Our brains (at this point in our evolutionary stage) are hard-wired to focus on one thing at a time.
What about the differences between men and women? Women are hard-wired differently than men, and are able to focus on many things at the same time. Not. In a Wired magazine article written by Christian Jarrett, editor of the British Psychological Society’s Research Digest blog, entitled “Getting in a Tangle Over Men’s and Women’s Brain Wiring”, he discusses shortcomings of articles published in the past that focused on claims that gender differences showed evidence that women are “hard-wired” for multitasking, and that men are only capable of focusing on them, one at a time. Mr.

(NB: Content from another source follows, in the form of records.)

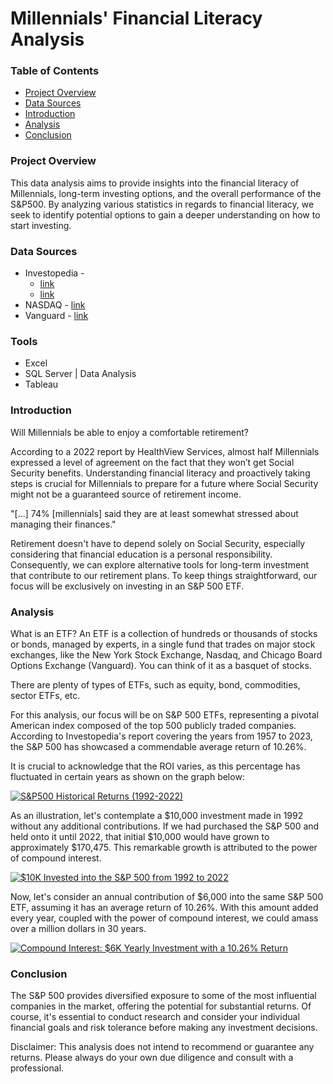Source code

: # Millennials' Financial Literacy Analysis

### Table of Contents
- [Project Overview](#project-overview)
- [Data Sources](#data-sources)
- [Introduction](#introduction)
- [Analysis](#analysis)
- [Conclusion](#conclusion)

### Project Overview
This data analysis aims to provide insights into the financial literacy of Millennials, long-term investing options, and the overall performance of the S&P500. By analyzing various statistics in regards to financial literacy, we seek to identify potential options to gain a deeper understanding on how to start investing.

### Data Sources
- Investopedia -
  - [link](https://www.investopedia.com/millennials-are-financially-confident-but-stressed-5224413#:~:text=No%20fewer%20than%2061%25%20of,stressed%20about%20managing%20their%20finances.)
  - [link](https://www.investopedia.com/ask/answers/042415/what-average-annual-return-sp-500.asp)
- NASDAQ - [link](https://www.nasdaq.com/articles/social-security-benefits:-the-impact-of-delayed-retirement-on-millennials)
- Vanguard - [link](https://investor.vanguard.com/investment-products/etfs)

### Tools
- Excel
- SQL Server | Data Analysis
- Tableau

### Introduction

Will Millennials be able to enjoy a comfortable retirement?

According to a 2022 report by HealthView Services, almost half Millennials expressed a level of agreement on the fact that they won’t get Social Security benefits. Understanding financial literacy and proactively taking steps is crucial for Millennials to prepare for a future where Social Security might not be a guaranteed source of retirement income.

"[...] 74% [millennials] said they are at least somewhat stressed about managing their finances."

Retirement doesn't have to depend solely on Social Security, especially considering that financial education is a personal responsibility. Consequently, we can explore alternative tools for long-term investment that contribute to our retirement plans. To keep things straightforward, our focus will be exclusively on investing in an S&P 500 ETF.

### Analysis
What is an ETF?
An ETF is a collection of hundreds or thousands of stocks or bonds, managed by experts, in a single fund that trades on major stock exchanges, like the New York Stock Exchange, Nasdaq, and Chicago Board Options Exchange (Vanguard). You can think of it as a basquet of stocks.

There are plenty of types of ETFs, such as equity, bond, commodities, sector ETFs, etc.

For this analysis, our focus will be on S&P 500 ETFs, representing a pivotal American index composed of the top 500 publicly traded companies. According to Investopedia's report covering the years from 1957 to 2023, the S&P 500 has showcased a commendable average return of 10.26%.

It is crucial to acknowledge that the ROI varies, as this percentage has fluctuated in certain years as shown on the graph below:

<div class='tableauPlaceholder' id='viz1705699200245' style='position: relative'><noscript><a href='#'><img alt='S&amp;P500 Historical Returns (1992-2022) ' src='https:&#47;&#47;public.tableau.com&#47;static&#47;images&#47;SP&#47;SP500HistoricalReturns&#47;Sheet1&#47;1_rss.png' style='border: none' /></a></noscript><object class='tableauViz'  style='display:none;'><param name='host_url' value='https%3A%2F%2Fpublic.tableau.com%2F' /> <param name='embed_code_version' value='3' /> <param name='site_root' value='' /><param name='name' value='SP500HistoricalReturns&#47;Sheet1' /><param name='tabs' value='no' /><param name='toolbar' value='yes' /><param name='static_image' value='https:&#47;&#47;public.tableau.com&#47;static&#47;images&#47;SP&#47;SP500HistoricalReturns&#47;Sheet1&#47;1.png' /> <param name='animate_transition' value='yes' /><param name='display_static_image' value='yes' /><param name='display_spinner' value='yes' /><param name='display_overlay' value='yes' /><param name='display_count' value='yes' /><param name='language' value='en-US' /></object></div>          


As an illustration, let's contemplate a $10,000 investment made in 1992 without any additional contributions. If we had purchased the S&P 500 and held onto it until 2022, that initial $10,000 would have grown to approximately $170,475. This remarkable growth is attributed to the power of compound interest.

<div class='tableauPlaceholder' id='viz1705699694060' style='position: relative'><noscript><a href='#'><img alt='$10K Invested into the S&amp;P 500 from 1992 to 2022 ' src='https:&#47;&#47;public.tableau.com&#47;static&#47;images&#47;10&#47;10KInvestmentSP500&#47;Sheet1&#47;1_rss.png' style='border: none' /></a></noscript><object class='tableauViz'  style='display:none;'><param name='host_url' value='https%3A%2F%2Fpublic.tableau.com%2F' /> <param name='embed_code_version' value='3' /> <param name='site_root' value='' /><param name='name' value='10KInvestmentSP500&#47;Sheet1' /><param name='tabs' value='no' /><param name='toolbar' value='yes' /><param name='static_image' value='https:&#47;&#47;public.tableau.com&#47;static&#47;images&#47;10&#47;10KInvestmentSP500&#47;Sheet1&#47;1.png' /> <param name='animate_transition' value='yes' /><param name='display_static_image' value='yes' /><param name='display_spinner' value='yes' /><param name='display_overlay' value='yes' /><param name='display_count' value='yes' /><param name='language' value='en-US' /></object></div>          


Now, let's consider an annual contribution of $6,000 into the same S&P 500 ETF, assuming it has an average return of 10.26%. With this amount added every year, coupled with the power of compound interest, we could amass over a million dollars in 30 years.

<noscript><a href='#'><img alt='Compound Interest: $6K Yearly Investment with a 10.26% Return ' src='https:&#47;&#47;public.tableau.com&#47;static&#47;images&#47;Ro&#47;RothIRAwitha10_26Return&#47;Sheet1&#47;1_rss.png' style='border: none' /></a></noscript><object class='tableauViz'  style='display:none;'><param name='host_url' value='https%3A%2F%2Fpublic.tableau.com%2F' /> <param name='embed_code_version' value='3' /> <param name='site_root' value='' /><param name='name' value='RothIRAwitha10_26Return&#47;Sheet1' /><param name='tabs' value='no' /><param name='toolbar' value='yes' /><param name='static_image' value='https:&#47;&#47;public.tableau.com&#47;static&#47;images&#47;Ro&#47;RothIRAwitha10_26Return&#47;Sheet1&#47;1.png' /> <param name='animate_transition' value='yes' /><param name='display_static_image' value='yes' /><param name='display_spinner' value='yes' /><param name='display_overlay' value='yes' /><param name='display_count' value='yes' /><param name='language' value='en-US' /></object></div>

### Conclusion
The S&P 500 provides diversified exposure to some of the most influential companies in the market, offering the potential for substantial returns. Of course, it's essential to conduct research and consider your individual financial goals and risk tolerance before making any investment decisions.

Disclaimer: This analysis does not intend to recommend or guarantee any returns. Please always do your own due diligence and consult with a professional.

Jarrett argued that the differences between men and women’s brains are not as noteworthy, and that behavioral differences between the sexes – things like intuitive thinking and multi-tasking, were not being used as decision factors in theirs.” In Forbes magazine, Travis Bradberry wrote an article “Multitasking Damages Your Brain And Career, New Studies Suggest”, espousing, not only the detriments of multitasking, but the possible dangers as well.
What about taking a break?
How can taking a break allow anyone to keep a cool head? It is when your environment is the most stressful, that breaking from it, even for a short time, can allow you to think more clearly and act more decisively.
Rather than an office, let us look at an environment that many of us are familiar with, that of a retail store.
Those of us who work in retail will attest that breaks are not only a very important part of your workday, but a necessary component that helps you keep your sanity and your stamina. Bob Phibbs, The Retail Doctor discussed the importance of taking breaks on his blog in an article, “How Retail Employees Can Maintain Their Sanity During The Holidays” If you get overwhelmed, ask the manager if you can go in the back for five minutes to be by yourself.
Office workers, can be notorious for working diligent hours without taking a break.
Wikihow offered some very helpful advice in an article entitled, “How to Take Breaks at Work”. Sage tips such as, “Schedule your break time into your daily work schedule”, and “Evaluate your need for exercise” are wisely included in this collection. All of the suggestions are keen on one thing, maintaining a high level of productivity.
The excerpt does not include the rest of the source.